The Institute for Integrated Transitions
In policy circles, it is now treated as self-evident that the paramount priority in a transition is not democracy, development, rule of law or security, but the transition as a whole. Policymakers increasingly recognise that failure in one area can impact others: development economists grasp that unchecked corruption threatens growth; democracy experts acknowledge that elections can trigger violence; military advisors know that ex-combatants’ reintegration depends on job creation; and advocates of criminal justice accept that high-profile trials can sometimes have the consequence of triggering political instability.
However, the central question of how to sequence and integrate these different dimensions is left unanswered. That is a serious problem, since what national actors require – beyond guidance about the many important bits and pieces – is guidance on the macro level where priorities get set. The same is true for multilateral agencies and donor states that, when establishing country strategies, require analysis not only of the pieces but of the whole. This troubling gap – which has been recognised in a wide range of policy documents produced in recent years by the UN, the World Bank, the OECD and bilateral aid agencies – needs to be urgently addressed in order to maximise the windows of opportunity created by transitional moments that arise in fragile and conflict-affected states.

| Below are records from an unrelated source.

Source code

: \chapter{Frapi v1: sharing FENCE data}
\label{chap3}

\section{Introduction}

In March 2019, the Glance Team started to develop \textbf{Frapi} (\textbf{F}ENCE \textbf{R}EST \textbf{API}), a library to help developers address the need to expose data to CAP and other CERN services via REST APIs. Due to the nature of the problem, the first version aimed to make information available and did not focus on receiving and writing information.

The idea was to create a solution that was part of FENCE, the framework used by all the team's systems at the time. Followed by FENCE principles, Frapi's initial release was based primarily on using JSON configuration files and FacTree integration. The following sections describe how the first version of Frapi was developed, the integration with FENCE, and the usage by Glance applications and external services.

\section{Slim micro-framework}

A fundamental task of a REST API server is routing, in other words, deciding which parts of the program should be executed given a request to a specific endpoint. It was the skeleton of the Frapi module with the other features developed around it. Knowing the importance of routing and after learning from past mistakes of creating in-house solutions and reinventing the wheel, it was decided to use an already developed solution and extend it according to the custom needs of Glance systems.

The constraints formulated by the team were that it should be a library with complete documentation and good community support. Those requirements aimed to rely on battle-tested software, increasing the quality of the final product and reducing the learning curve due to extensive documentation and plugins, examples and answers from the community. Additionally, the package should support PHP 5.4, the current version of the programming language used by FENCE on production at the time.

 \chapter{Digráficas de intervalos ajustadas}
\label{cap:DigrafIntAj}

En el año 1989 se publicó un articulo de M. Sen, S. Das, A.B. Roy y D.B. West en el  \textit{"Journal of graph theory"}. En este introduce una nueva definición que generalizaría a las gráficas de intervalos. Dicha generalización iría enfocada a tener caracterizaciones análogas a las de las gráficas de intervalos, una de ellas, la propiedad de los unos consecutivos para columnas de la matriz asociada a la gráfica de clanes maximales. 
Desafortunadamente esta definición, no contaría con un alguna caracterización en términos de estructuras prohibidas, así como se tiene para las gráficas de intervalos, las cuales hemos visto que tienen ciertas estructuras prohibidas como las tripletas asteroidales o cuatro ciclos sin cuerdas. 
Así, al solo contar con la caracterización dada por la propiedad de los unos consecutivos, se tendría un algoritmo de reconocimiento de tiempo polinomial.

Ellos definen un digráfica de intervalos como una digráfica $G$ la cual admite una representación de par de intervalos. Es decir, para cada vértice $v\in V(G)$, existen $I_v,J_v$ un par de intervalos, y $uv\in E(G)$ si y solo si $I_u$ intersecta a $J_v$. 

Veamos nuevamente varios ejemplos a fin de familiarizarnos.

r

Based in Barcelona and currently in its startup phase with core support from the Rockefeller Brothers Fund, Open Society Foundations, Compton Foundation and Ireland's Department of Foreign Affairs & Trade, IFIT aims to help fill this gap. Its core business will be to consider all, and not only some, of the essential policy elements for successful transition; it will be explicitly mandated to examine and advise on linkages between those elements in the context of specific transitions; it will enjoy operational independence and rapid-response capacity; and it will house a permanent “crack team” of transition experts who, working with field-based country managers and a network of external partners, will offer customised advice and support to domestically-led transitions. The team will comprise renowned expert-practitioners from each of the main areas of policymaking relevant to successful transition: democracy, development, rule of law and security.
Through its global work, IFIT will aim to develop an institutional knowledge and body of research that can help make possible the more evidence-based approaches at integration that global policymakers have long sought.